Russell,
Thanks for the hints but I believe I found a bug in XFS 1.2, and perhaps
you could verify it since I'm not very familiar with the XFS code.
both linvfs_write_full_page and write_full_page will attempt to
unlock_page in some circumstances. The page is previously locked in the
function generic_file_write_nolock. This generic_file_write_nolock
function will unlock the page after it is done using it. Unlocking a
page twice will result in an Oops, so either the mm layer
(generic_file_write_nolock) shouldn't be unlocking the page, or the xfs
code in linvfs_write_full_page and write_full_page shouldn't unlock the
page a second time. The unlock in the xfs code is suspect, since it
only unlocks on certain conditions (which will result in an Oops)
The function linvfs_write_full_page unlocks a page in the case of an
error conditon. I have not been able to hit this error condition, but
if it occurs, an Oops will most certainly occur.
STATIC int
linvfs_write_full_page(
struct page *page)
{
int flagset = 0;
int error;
int need_trans;
int nr_delalloc, nr_unmapped;
if (count_page_state(page, &nr_delalloc, &nr_unmapped)) {
need_trans = nr_delalloc + nr_unmapped;
} else {
need_trans = 1;
}
if ((current->flags & (PF_FSTRANS|PF_NOIO)) && need_trans)
goto out_fail;
if (need_trans) {
current->flags |= PF_NOIO;
flagset = 1;
}
error = write_full_page(page, nr_delalloc);
if (flagset)
current->flags &= ~PF_NOIO;
return error;
out_fail:
SetPageDirty(page);
unlock_page(page);
return 0;
}
The function write_full_page will unlock the page if delalloc_convert
returns a negative value. I don't understand why delalloc_convert
returns a negative value, and if the page should be unlocked, but it
seems that it shouldn't. Could you give me some background on why the
page is unlocked at this point? If I comment out this unlock, bonnie++
does not crash and the filesystem seems still stable, but I'd like to
understand _why_ this condition is occuring and if the unlock_page is
really needed, or if letting the mm handle it is appropriate.
STATIC int
write_full_page(
struct page *page,
int delalloc)
{
struct inode *inode = (struct inode*)page->mapping->host;
unsigned long end_index = inode->i_size >> PAGE_CACHE_SHIFT;
int ret;
/* Are we off the end of the file ? */
if (page->index >= end_index) {
unsigned offset = inode->i_size & (PAGE_CACHE_SIZE-1);
if ((page->index >= end_index+1) || !offset) {
ret = -EIO;
goto out;
}
}
if (!page_has_buffers(page)) {
create_empty_buffers(page, inode->i_dev, 1 << inode->i_blkbits);
}
ret = delalloc_convert(inode, page, 1, delalloc == 0);
out:
if (ret < 0) {
/*
* If it's delalloc and we have nowhere to put it,
* throw it away.
*/
if (delalloc)
block_flushpage(page, 0);
ClearPageUptodate(page);
// unlock_page(page);
}
return ret;
}
It looks like the real problem is that no error return is processed to
not unlock the buffer if an error is returned by linvfs_write_full_page
by the function generic_file_write_nolock in the call chain but the
return values are used to indicate state in some of the calls and cannot
be used as error returns...
The call stack that gets to the point where the page is unlocked is:
generic_file_write_nolock()
generic_commit_write()
__block_commit_write()
balance_dirty()
write_some_buffers()
write_buffer_delay()
linvfs_write_full_page()
write_full_page()
After that the finish of the call generic_file_write_nolock will also
unlock that same page causing an oops.
Thanks!
-steve
Rusell Cattelan wrote:
On Tue, 2003-03-25 at 12:23, Steven Dake wrote:
XFS Developers,
Ok here is what I have done:
I have a tree that already had XFS 1.1 (with a bunch of other stuff)

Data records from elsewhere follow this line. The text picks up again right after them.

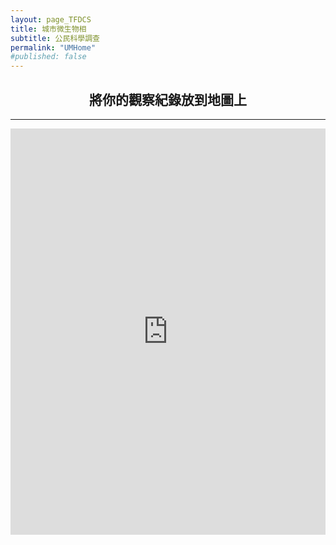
 ```yaml
---
layout: page_TFDCS
title: 城市微生物相
subtitle: 公民科學調查
permalink: "UMHome"
#published: false
---
```

<h2 style="text-align: center;">將你的觀察紀錄放到地圖上</h2>
<hr>  
<iframe referrerpolicy="no-referrer-when-downgrade" 
        frameborder="0"
        height="650"
        width="100%"
        src="https://script.google.com/macros/s/AKfycbyvI2HUR1BHyaoCP5SXJRggjBkAal9--QN8yNWsV66AQC6fwok3WPSwvSes4B2KEJJ0/exec">
</iframe>
<p></p>
<!---
<h2 style="text-align: center;">輸入你的資料</h2>
<hr>     
<h4 style="text-align: center;">只要填這些資料，其他的從<a href="https://www.inaturalist.org/">iNaturalist</a>幫你帶入！</h4>
<p></p>
<iframe frameborder="0"
        height="500"
        width="100%"
        scrolling="no"
        style="overflow:hidden"
        src="https://script.google.com/macros/s/AKfycbzbKs-IFpzyZy-jlIloiZ7kJnDXsw2lkxkJ2qLWClS0CZ43JeDsfx4NHduNqqwGuWnx/exec">
</iframe>
--->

included. I hand applied the XFS 1.2 on top of XFS 1.1 patch and
everything seems to work fine, except when I run bonnie++ and under load
(Writing intelligently operation), I receive the following Oops:
If possible get kbd into your tree.
Then open a bug and attach what ever backtraces you can get.
bta is a good place to start.
That might shed some light on the situation, but without wading through
the lock changes you might have in your tree this problem may be hard
to track down.
-Russell
|